Which do you like better, the handmade quality of exposed joinery or the inside-out deconstructed/reconstructed approach to casework?
While I can also appreciate the initial appeal of pieces such as the Rietveld sideboard as experimental exercises, the longer I look at those exposed horizontal surfaces, the more I see places for dust to accumulate.
Ha.
As the maker of the occasional mobile, I can say the same. Anything we make then becomes a maintenance issue. I think we just have to assume that aesthetics trumps housekeeping . . . ?
Anyway, I have always been fond of the exposed-structure (or structure-as-aesthetic) school of design -- which I feel is a defining (if not exclusive) characteristic of (some) modernist design. Its earliest self-conscious application in furniture might be found in the work of the Craftsman school ? Rietveld's use of this mode has always been associated with the Constructivist movement, of course.
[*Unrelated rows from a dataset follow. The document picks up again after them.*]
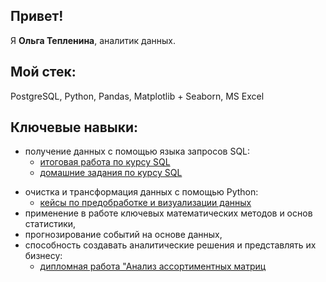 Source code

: ## Привет! 

Я **Ольга Тепленина**, аналитик данных.

## Мой стек:

PostgreSQL, Python, Pandas, Matplotlib + Seaborn, MS Excel

## Ключевые навыки:
* получение данных с помощью языка запросов SQL:
  * [итоговая работа по курсу SQL](https://github.com/OlgaTeplenina/final-SQL-34)
  * [домашние задания по курсу SQL](https://github.com/OlgaTeplenina/homework_SQL)

- очистка и трансформация данных с помощью Python:
  * [кейсы по предобработке и визуализации данных](https://github.com/OlgaTeplenina/Pandas/blob/main/README.md)
- применение в работе ключевых математических методов и основ статистики,
- прогнозирование событий на основе данных,
- способность создавать аналитические решения и представлять их бизнесу:
  * [дипломная работа "Анализ ассортиментных матриц](https://github.com/OlgaTeplenina/assortment-analysis)
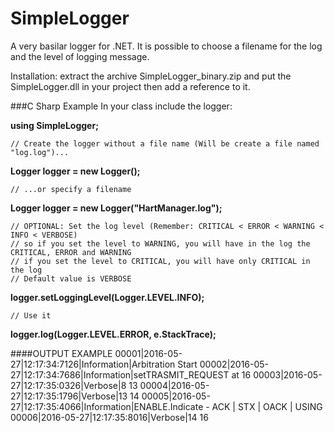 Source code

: # SimpleLogger
A very basilar logger for .NET. It is possible to choose a filename for the log and the level of logging message.

Installation: extract the archive SimpleLogger_binary.zip and put the SimpleLogger.dll in your project then add a reference to it.

###C Sharp Example
In your class include the logger:

   **using SimpleLogger;**
    
    // Create the logger without a file name (Will be create a file named "log.log")...
   **Logger logger = new Logger();**
    
    // ...or specify a filename
   **Logger logger = new Logger("HartManager.log");**
    
    // OPTIONAL: Set the log level (Remember: CRITICAL < ERROR < WARNING < INFO < VERBOSE)
    // so if you set the level to WARNING, you will have in the log the CRITICAL, ERROR and WARNING
    // if you set the level to CRITICAL, you will have only CRITICAL in the log
    // Default value is VERBOSE
   **logger.setLoggingLevel(Logger.LEVEL.INFO);**

    // Use it
   **logger.log(Logger.LEVEL.ERROR, e.StackTrace);**

####OUTPUT EXAMPLE
    00001|2016-05-27|12:17:34:7126|Information|Arbitration Start
    00002|2016-05-27|12:17:34:7686|Information|setTRASMIT_REQUEST at 16
    00003|2016-05-27|12:17:35:0326|Verbose|8 13
    00004|2016-05-27|12:17:35:1796|Verbose|13 14
    00005|2016-05-27|12:17:35:4066|Information|ENABLE.Indicate - ACK | STX | OACK | USING
    00006|2016-05-27|12:17:35:8016|Verbose|14 16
All of these guys have influenced my own work, to wit:
Its like an adventure for your eyes....
The first two mostly, for different reasons although I think the Reitveld piece as shown was as hand crafted as the Krenov, I really like the razor thin gap of line on that and how the drawers hang from the runners that become the handles and also the implication of infinite scalability in the the sideboard.
I started on a mock up yesterday of something smaller but similar, just shooting the runners and testing some half laps, and it was a like a whack over the head as to how scrupulous you have to be, no hiding behind veneer or a case or using anything below a certain grade anywhere.